* WHAT IS EXPECTED *
Scan the data below for the string "pass". Copy every line where it appears.

(Beginning of DATA SHOWN)

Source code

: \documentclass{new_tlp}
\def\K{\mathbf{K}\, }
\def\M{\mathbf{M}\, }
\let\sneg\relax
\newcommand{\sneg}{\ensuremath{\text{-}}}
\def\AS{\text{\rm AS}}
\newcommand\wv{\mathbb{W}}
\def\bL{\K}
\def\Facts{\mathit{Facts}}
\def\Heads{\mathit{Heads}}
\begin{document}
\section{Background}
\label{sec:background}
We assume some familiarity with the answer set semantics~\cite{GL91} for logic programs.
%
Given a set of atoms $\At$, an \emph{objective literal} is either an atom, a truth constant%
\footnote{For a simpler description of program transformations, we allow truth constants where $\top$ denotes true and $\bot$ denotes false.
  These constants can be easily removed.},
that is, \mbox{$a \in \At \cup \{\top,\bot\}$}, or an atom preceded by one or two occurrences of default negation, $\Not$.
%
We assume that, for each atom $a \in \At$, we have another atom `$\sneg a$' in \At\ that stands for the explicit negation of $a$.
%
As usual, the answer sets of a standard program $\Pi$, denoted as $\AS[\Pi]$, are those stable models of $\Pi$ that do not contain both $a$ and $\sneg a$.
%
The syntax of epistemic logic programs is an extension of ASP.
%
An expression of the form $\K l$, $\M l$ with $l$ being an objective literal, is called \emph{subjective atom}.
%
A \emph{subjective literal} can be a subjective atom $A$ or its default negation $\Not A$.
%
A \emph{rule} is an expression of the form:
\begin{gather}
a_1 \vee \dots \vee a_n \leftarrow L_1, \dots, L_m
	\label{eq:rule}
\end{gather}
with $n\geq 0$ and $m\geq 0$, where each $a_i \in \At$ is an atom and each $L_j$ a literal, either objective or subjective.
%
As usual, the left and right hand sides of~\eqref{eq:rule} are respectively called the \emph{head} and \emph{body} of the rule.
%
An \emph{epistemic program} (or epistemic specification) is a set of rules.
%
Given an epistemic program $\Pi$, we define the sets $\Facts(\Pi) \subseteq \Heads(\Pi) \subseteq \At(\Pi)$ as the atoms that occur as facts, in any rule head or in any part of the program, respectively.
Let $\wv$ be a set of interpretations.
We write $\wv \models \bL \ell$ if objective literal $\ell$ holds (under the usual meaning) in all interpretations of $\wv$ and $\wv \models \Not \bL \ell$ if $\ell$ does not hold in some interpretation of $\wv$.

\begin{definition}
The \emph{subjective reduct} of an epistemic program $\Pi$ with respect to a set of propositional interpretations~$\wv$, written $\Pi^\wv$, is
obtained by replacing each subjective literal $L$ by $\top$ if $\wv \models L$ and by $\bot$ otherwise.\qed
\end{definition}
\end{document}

(End of DATA SHOWN)
(Beginning of DATA SHOWN)

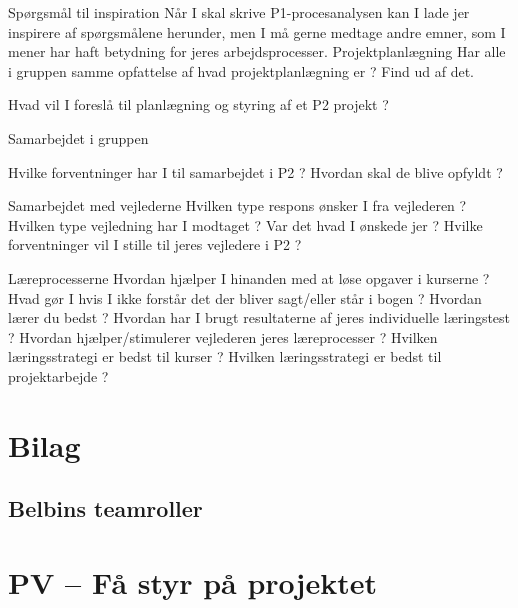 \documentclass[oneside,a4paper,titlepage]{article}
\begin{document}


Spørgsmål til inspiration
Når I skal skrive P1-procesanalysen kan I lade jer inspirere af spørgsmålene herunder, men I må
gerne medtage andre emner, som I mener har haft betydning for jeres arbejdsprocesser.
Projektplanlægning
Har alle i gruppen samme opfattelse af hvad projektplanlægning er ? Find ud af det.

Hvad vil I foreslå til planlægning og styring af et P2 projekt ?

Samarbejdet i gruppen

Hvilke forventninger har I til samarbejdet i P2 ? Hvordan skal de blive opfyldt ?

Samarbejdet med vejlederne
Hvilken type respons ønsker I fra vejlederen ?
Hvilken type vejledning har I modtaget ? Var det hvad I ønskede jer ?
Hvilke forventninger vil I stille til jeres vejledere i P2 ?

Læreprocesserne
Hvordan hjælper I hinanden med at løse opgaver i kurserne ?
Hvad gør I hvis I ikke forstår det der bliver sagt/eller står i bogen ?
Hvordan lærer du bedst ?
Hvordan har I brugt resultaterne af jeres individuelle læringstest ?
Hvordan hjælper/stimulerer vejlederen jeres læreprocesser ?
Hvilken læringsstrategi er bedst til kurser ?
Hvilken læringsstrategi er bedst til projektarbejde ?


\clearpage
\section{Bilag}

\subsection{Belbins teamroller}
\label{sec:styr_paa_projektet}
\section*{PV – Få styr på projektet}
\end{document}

(End of DATA SHOWN)
(Beginning of DATA SHOWN)

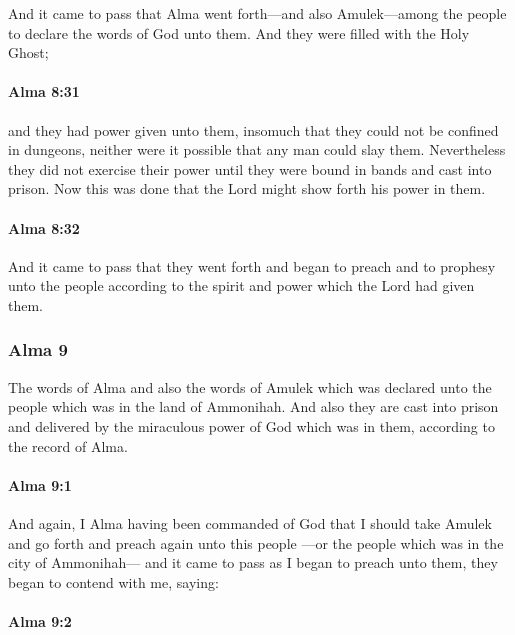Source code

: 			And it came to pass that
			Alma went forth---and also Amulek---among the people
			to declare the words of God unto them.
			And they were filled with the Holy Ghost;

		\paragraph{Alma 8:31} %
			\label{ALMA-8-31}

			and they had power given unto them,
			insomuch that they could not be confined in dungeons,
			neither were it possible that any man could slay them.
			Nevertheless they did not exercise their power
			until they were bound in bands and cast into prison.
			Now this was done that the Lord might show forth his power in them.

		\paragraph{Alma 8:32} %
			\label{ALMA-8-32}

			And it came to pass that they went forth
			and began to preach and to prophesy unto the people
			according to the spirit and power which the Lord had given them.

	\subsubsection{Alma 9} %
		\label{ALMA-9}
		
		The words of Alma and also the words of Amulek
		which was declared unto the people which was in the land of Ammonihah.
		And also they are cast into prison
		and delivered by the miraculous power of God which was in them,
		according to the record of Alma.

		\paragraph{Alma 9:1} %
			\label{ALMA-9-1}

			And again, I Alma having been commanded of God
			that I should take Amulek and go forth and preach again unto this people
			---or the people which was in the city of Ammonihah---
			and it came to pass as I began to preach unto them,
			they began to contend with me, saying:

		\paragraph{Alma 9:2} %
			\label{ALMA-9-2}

(End of DATA SHOWN)

* WRITTEN REPLY *
: 			And it came to pass that
			And it came to pass that they went forth
			and it came to pass as I began to preach unto them,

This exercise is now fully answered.